The data "liver_patient.csv" is adapted from Indian Liver Patient dataset (https://www.mldata.io/dataset-details/indian_liver_patient/). It is a binary (2-class) classification problem predicting if the patient has liver disease based on various readings and values. There are 583 observations with 9 input variables and 1 output/target variable.  The column names are 'age', 't_bilirubin', 'd_bilirubin', 'akl_ph', 'ala_at', 'asp_at', 't_protein', 'albumin', 'alb_glo', 'target' and the details as follows: 

- age: Age of patient.
- t_bilirubin: Total reading of Bilirubin.
- d_bilirubin: Direct reading of Bilirubin.
- akl_ph: Alkaline Phosphotase reading.
- ala_at: Alamine Aminotransferase reading.
- asp_at: Aspartate Aminotransferase reading.
- t_protein: Total amount of proteins.
- albumin: Albumin reading.
- alb_glo: Ratio of Albumin and Globulin reading.
- target: Target variable (1 -'yes, a liver patient' or 2-'no, not a liver patient').

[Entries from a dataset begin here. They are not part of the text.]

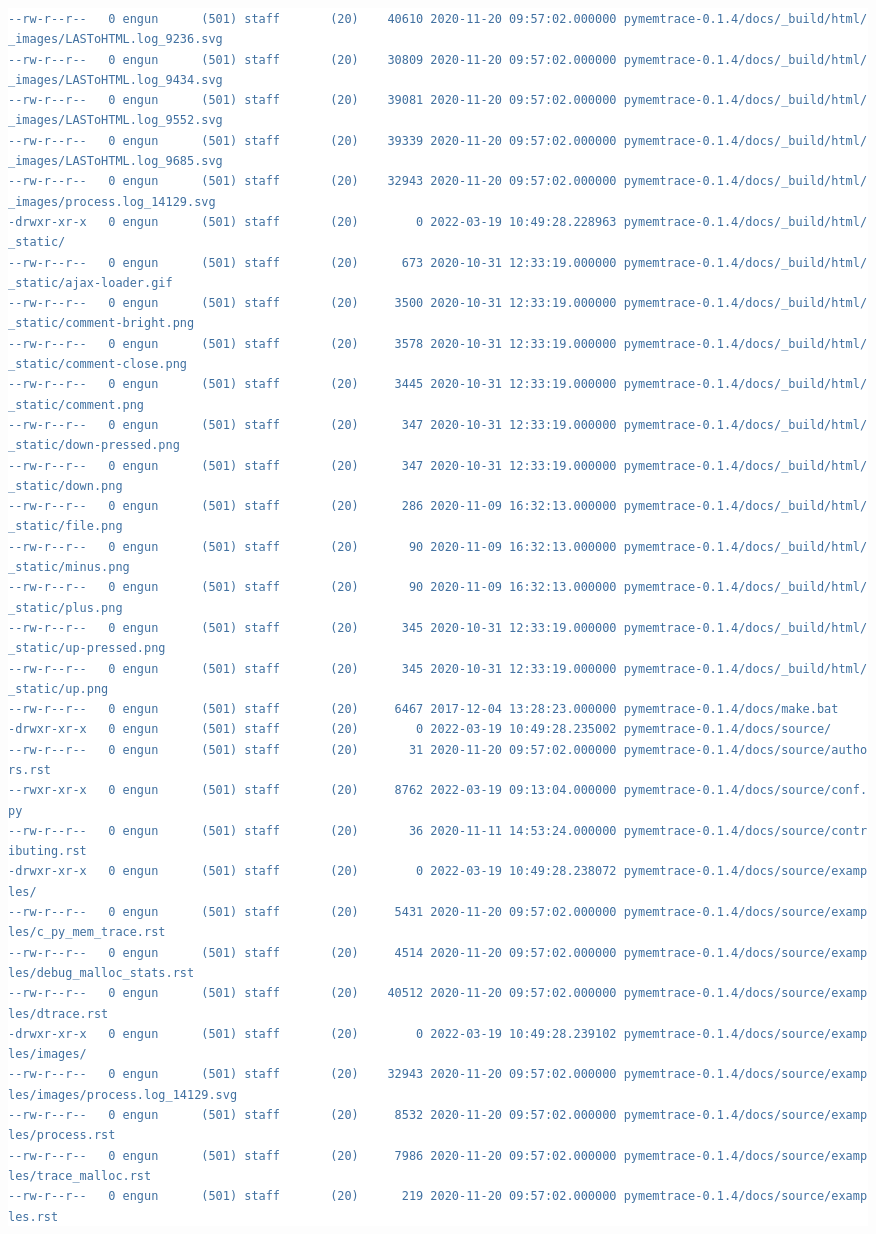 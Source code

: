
 ```diff
--rw-r--r--   0 engun      (501) staff       (20)    40610 2020-11-20 09:57:02.000000 pymemtrace-0.1.4/docs/_build/html/_images/LASToHTML.log_9236.svg
--rw-r--r--   0 engun      (501) staff       (20)    30809 2020-11-20 09:57:02.000000 pymemtrace-0.1.4/docs/_build/html/_images/LASToHTML.log_9434.svg
--rw-r--r--   0 engun      (501) staff       (20)    39081 2020-11-20 09:57:02.000000 pymemtrace-0.1.4/docs/_build/html/_images/LASToHTML.log_9552.svg
--rw-r--r--   0 engun      (501) staff       (20)    39339 2020-11-20 09:57:02.000000 pymemtrace-0.1.4/docs/_build/html/_images/LASToHTML.log_9685.svg
--rw-r--r--   0 engun      (501) staff       (20)    32943 2020-11-20 09:57:02.000000 pymemtrace-0.1.4/docs/_build/html/_images/process.log_14129.svg
-drwxr-xr-x   0 engun      (501) staff       (20)        0 2022-03-19 10:49:28.228963 pymemtrace-0.1.4/docs/_build/html/_static/
--rw-r--r--   0 engun      (501) staff       (20)      673 2020-10-31 12:33:19.000000 pymemtrace-0.1.4/docs/_build/html/_static/ajax-loader.gif
--rw-r--r--   0 engun      (501) staff       (20)     3500 2020-10-31 12:33:19.000000 pymemtrace-0.1.4/docs/_build/html/_static/comment-bright.png
--rw-r--r--   0 engun      (501) staff       (20)     3578 2020-10-31 12:33:19.000000 pymemtrace-0.1.4/docs/_build/html/_static/comment-close.png
--rw-r--r--   0 engun      (501) staff       (20)     3445 2020-10-31 12:33:19.000000 pymemtrace-0.1.4/docs/_build/html/_static/comment.png
--rw-r--r--   0 engun      (501) staff       (20)      347 2020-10-31 12:33:19.000000 pymemtrace-0.1.4/docs/_build/html/_static/down-pressed.png
--rw-r--r--   0 engun      (501) staff       (20)      347 2020-10-31 12:33:19.000000 pymemtrace-0.1.4/docs/_build/html/_static/down.png
--rw-r--r--   0 engun      (501) staff       (20)      286 2020-11-09 16:32:13.000000 pymemtrace-0.1.4/docs/_build/html/_static/file.png
--rw-r--r--   0 engun      (501) staff       (20)       90 2020-11-09 16:32:13.000000 pymemtrace-0.1.4/docs/_build/html/_static/minus.png
--rw-r--r--   0 engun      (501) staff       (20)       90 2020-11-09 16:32:13.000000 pymemtrace-0.1.4/docs/_build/html/_static/plus.png
--rw-r--r--   0 engun      (501) staff       (20)      345 2020-10-31 12:33:19.000000 pymemtrace-0.1.4/docs/_build/html/_static/up-pressed.png
--rw-r--r--   0 engun      (501) staff       (20)      345 2020-10-31 12:33:19.000000 pymemtrace-0.1.4/docs/_build/html/_static/up.png
--rw-r--r--   0 engun      (501) staff       (20)     6467 2017-12-04 13:28:23.000000 pymemtrace-0.1.4/docs/make.bat
-drwxr-xr-x   0 engun      (501) staff       (20)        0 2022-03-19 10:49:28.235002 pymemtrace-0.1.4/docs/source/
--rw-r--r--   0 engun      (501) staff       (20)       31 2020-11-20 09:57:02.000000 pymemtrace-0.1.4/docs/source/authors.rst
--rwxr-xr-x   0 engun      (501) staff       (20)     8762 2022-03-19 09:13:04.000000 pymemtrace-0.1.4/docs/source/conf.py
--rw-r--r--   0 engun      (501) staff       (20)       36 2020-11-11 14:53:24.000000 pymemtrace-0.1.4/docs/source/contributing.rst
-drwxr-xr-x   0 engun      (501) staff       (20)        0 2022-03-19 10:49:28.238072 pymemtrace-0.1.4/docs/source/examples/
--rw-r--r--   0 engun      (501) staff       (20)     5431 2020-11-20 09:57:02.000000 pymemtrace-0.1.4/docs/source/examples/c_py_mem_trace.rst
--rw-r--r--   0 engun      (501) staff       (20)     4514 2020-11-20 09:57:02.000000 pymemtrace-0.1.4/docs/source/examples/debug_malloc_stats.rst
--rw-r--r--   0 engun      (501) staff       (20)    40512 2020-11-20 09:57:02.000000 pymemtrace-0.1.4/docs/source/examples/dtrace.rst
-drwxr-xr-x   0 engun      (501) staff       (20)        0 2022-03-19 10:49:28.239102 pymemtrace-0.1.4/docs/source/examples/images/
--rw-r--r--   0 engun      (501) staff       (20)    32943 2020-11-20 09:57:02.000000 pymemtrace-0.1.4/docs/source/examples/images/process.log_14129.svg
--rw-r--r--   0 engun      (501) staff       (20)     8532 2020-11-20 09:57:02.000000 pymemtrace-0.1.4/docs/source/examples/process.rst
--rw-r--r--   0 engun      (501) staff       (20)     7986 2020-11-20 09:57:02.000000 pymemtrace-0.1.4/docs/source/examples/trace_malloc.rst
--rw-r--r--   0 engun      (501) staff       (20)      219 2020-11-20 09:57:02.000000 pymemtrace-0.1.4/docs/source/examples.rst
```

**Step 1: import relevant libraries**

In [1]:
#Step 1: import libraries
import numpy as np
import pandas as pd
from sklearn.model_selection import train_test_split
from sklearn.linear_model import LogisticRegression
from sklearn.metrics import accuracy_score,classification_report
from sklearn.preprocessing import MinMaxScaler

**Step 2: read in the data**

After importing the libraries, the source file 'diabetes.csv' is imported by making use of read_csv of pandas into dataframe (df). Essentially it is reading the data as dataframe columns with the corresponding name for ease of reference.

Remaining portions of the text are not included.